As he straightened, he was careful to locate the lip of the desktop and make sure his head was free of it before sitting up. Which was an improvement to what he’d done earlier in the day. Right, so, he was fucked on the pen holder, but doing better on the whole getting-upright thing. Not a perfect report card, but he wasn’t cursing and he wasn’t bleeding.
So, considering where he’d been hours ago on the way to Last Meal, things were looking up.
Wrath finished his hand parade across the desk, finding the lamp, which was over on the left, and the royal seal and the wax he used to mark documents.
“Don’t cry,” he said softly.
Beth sniffled a little. “How did you know?”
He tapped his nose. “I smelled it.” He pushed his chair back and patted his lap. “Come over here and sit.
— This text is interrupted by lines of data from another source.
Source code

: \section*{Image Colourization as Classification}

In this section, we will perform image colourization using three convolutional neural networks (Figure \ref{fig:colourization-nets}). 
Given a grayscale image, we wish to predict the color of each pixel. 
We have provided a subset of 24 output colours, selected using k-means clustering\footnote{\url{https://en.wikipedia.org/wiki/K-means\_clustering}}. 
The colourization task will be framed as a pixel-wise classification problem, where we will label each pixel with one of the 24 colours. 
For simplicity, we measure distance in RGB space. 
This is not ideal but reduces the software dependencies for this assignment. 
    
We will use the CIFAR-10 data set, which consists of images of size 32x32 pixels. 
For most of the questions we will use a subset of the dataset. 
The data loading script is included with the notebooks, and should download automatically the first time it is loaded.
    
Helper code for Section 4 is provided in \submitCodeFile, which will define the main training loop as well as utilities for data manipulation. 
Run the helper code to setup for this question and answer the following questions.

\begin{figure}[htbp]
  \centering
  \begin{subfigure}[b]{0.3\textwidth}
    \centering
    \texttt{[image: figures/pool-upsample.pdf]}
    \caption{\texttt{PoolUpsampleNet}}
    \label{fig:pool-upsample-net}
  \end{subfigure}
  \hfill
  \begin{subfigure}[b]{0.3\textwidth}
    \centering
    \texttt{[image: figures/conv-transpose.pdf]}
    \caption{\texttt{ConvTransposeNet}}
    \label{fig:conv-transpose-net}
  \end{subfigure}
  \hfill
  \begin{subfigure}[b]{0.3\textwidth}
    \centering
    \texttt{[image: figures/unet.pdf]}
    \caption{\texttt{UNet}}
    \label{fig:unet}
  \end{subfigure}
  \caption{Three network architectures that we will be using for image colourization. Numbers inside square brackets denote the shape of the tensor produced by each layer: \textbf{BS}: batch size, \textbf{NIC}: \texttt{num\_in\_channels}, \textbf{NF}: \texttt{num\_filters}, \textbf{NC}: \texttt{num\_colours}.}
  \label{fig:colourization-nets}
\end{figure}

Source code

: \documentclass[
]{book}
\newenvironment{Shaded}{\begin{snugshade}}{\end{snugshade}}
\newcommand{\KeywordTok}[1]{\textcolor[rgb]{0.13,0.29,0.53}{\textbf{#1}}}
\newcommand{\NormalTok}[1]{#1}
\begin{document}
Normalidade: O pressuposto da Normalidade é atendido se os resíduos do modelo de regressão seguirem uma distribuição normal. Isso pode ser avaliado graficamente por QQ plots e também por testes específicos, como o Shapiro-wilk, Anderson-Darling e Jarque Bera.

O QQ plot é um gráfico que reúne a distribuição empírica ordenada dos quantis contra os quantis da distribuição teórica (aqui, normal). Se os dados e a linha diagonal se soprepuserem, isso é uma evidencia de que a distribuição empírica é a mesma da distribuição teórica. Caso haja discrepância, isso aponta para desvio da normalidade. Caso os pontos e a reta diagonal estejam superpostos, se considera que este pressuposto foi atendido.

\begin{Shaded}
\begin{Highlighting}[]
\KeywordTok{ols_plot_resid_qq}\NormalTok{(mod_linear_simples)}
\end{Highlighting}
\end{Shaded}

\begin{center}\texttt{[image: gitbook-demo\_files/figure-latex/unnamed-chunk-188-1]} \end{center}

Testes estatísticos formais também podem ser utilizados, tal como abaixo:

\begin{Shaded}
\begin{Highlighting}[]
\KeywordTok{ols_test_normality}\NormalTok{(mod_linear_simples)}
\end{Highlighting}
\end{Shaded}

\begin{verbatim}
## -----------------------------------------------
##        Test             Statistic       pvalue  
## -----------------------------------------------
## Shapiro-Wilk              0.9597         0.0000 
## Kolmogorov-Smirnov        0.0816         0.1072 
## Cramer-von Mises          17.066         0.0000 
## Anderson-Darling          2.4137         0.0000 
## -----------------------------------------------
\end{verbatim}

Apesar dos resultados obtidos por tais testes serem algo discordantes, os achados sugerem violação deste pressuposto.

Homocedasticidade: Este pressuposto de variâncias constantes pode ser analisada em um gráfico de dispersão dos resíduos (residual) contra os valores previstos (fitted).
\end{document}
Let your male hold you.”
He heard his shellan ease around the desk, and the scent of her crying grew stronger because the closer she got to him, the more her tears fell. As he always did, he found her waist, hooked his arm about her, and pulled her onto him, the dainty chair squeaking as it accommodated the added weight. With a smile, Wrath let his hands find the waving length of her hair and he stroked the softness.
“You feel so good to me.”
Beth shuddered and leaned into him, and he was glad she did. Unlike when he had to use his hands as his eyes or was picking up something he’d knocked over, with her warm body in his hold, he felt strong. Big. Powerful.
He needed all that right now, and going by the way she sagged into his chest, she needed it, too.
“You know what I’m going to do after we’re done pushing papers?” he murmured.
“What?”
“I’m going to take you to bed and keep you there for a day straight.” As her scent flared, he laughed with satisfaction. “You wouldn’t mind that, huh. Even though I’m going to get you naked and make you stay that way.”
“Not in the slightest.”
“Good.”
They stayed together for a long while, until Beth’s head lifted from his shoulder. “You want to do some work now?”
He moved his head so that, had he had sight, he would have been looking at the desk. “Yeah, I kind of…shit, I need to. I don’t know why. I just need to. Let’s start easy… Where’s Fritz’s mailbag?”
“Right here next to Tohr’s old chair.”
As Beth bent down, her ass drove into his cock in the most satisfying way, and with a groan, he grabbed her hips and surged upward. “Mmm, anything else on the floor that needs picking up? Maybe I should spill some more pens. Knock over the phone.”
Beth’s throaty laugh was sexier than lingerie. “If you want me to bend over, all you need to do is ask.”
“God, I love you.” As she righted herself, he turned her head and kissed her lips, lingering on the softness of her mouth, stealing a quick lick…getting hard as a log. “Let’s go through the paperwork fast so I can get you where I want you.”
“And where would that be?”
“On top of me.”
Beth laughed again and opened up the leather satchel that Fritz used to pick up snail-mail requests. There was a shifting of envelopes against envelopes and a deep breath from his shellan.
“Okay,” she said. “What have we got here.”